Just to note that we could implement an in-memory version of a property-based update that would be functional for all back ends.

Soft stop migrations

To me, this is probably the most exciting direction that we could take longevity migrations. With traditional SQL migration scripts, we need to stop the servers running against the initial version; apply the migration scripts from initial to final; and then restart the servers running against the final version. Sometimes, the migration scripts run quickly, sometimes they don't. This "hard stop" approach is a bit of a challenge for systems that need to be always up, and a lot of engineering effort goes in to making these things as transparent as possible.

With the functional migration approach we have here, there is nothing that stops us from continuing to run the servers running against the initial version while the migration is taking place. We can just replace the servers that simply run the initial version, with equivalent servers that are aware of that the migration is taking place. This would require just a slight modification: Every update or delete would need to perform the corresponding update or delete in the final schema. The whole process would look something like this:

  • Vanilla version of initial servers running
  • Create migration schema for initial version and create schema for final version
  • Replace vanilla version of initial servers with migration-aware version of initial servers
    • This can actually be performed with overlap, so that there is no downtime
  • Start the meat of the migration, updating all the rows
    • If any rows are updated by the servers in the meantime, these changes will be mirrored in the final schema
  • Wait until all the data is migrated
  • Shut down initial version servers
  • Kick up final version servers
  • Finish up the migration by dropping the initial version schema

It's a little involved, but we could have an SBT task to help walk the user through all the steps. And the gains are great. The only downtime is when we shut down the initial version servers and kick up the final version servers.

No Stop Migrations

We can take the soft stop migrations one step further if the update steps have an inverse function too. Maybe something like:

Migration.Builder.updateWithInverse[P1, P2](f: P1 => P2, g: P2 => P1)

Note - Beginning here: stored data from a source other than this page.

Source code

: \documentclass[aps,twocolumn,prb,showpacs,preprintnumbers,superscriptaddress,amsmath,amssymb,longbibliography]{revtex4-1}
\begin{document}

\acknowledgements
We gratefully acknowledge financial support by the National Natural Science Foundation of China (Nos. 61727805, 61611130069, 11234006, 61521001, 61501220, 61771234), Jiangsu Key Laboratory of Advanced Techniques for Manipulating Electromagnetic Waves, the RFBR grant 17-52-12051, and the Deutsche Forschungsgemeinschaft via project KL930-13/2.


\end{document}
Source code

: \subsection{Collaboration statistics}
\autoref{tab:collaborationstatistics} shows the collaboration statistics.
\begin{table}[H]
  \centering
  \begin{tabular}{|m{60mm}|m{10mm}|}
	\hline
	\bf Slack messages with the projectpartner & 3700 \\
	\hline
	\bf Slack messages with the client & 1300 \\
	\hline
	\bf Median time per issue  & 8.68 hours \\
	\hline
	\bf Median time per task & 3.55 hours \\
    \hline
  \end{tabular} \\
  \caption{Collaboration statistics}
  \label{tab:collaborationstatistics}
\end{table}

In this way, we can expand the steps of the soft-stop migration above to include a phase where initial version servers and final version servers are running simultaneously. There would then have to be two versions of the final version schema: one that is aware of the ongoing migration, and one that is not. In total, something like this:

  • Vanilla version of initial servers running
  • Create migration schema for initial version and create schema for final version
  • Replace vanilla version of initial servers with migration-aware version of initial servers
  • Start the meat of the migration, updating all the rows
  • Wait until all the data is migrated
  • Kick up migration-aware final version servers
  • Shut down initial version servers
  • Kick up vanilla final version servers
  • Shut down migration-aware final version servers
  • Finish up the migration by dropping the initial version schema

On caveat here, the updateWithInverse step above will only work assuming the migration from initial to final does not lose information. If information is being dropped, then we need to find a way to retain that when migrating an object backwards from final to initial version. The easiest way to do this would be to supply the original P1 when it is available. Something like this:

Migration.Builder.updateWithInverse[P1, P2](f: P1 => P2, g: (P2, Option[P1]) => P1)

Here, we stipulate that the Option[P1] is None if the object was newly created by the final version, and Some(p1) if the object exists in the initial version as well.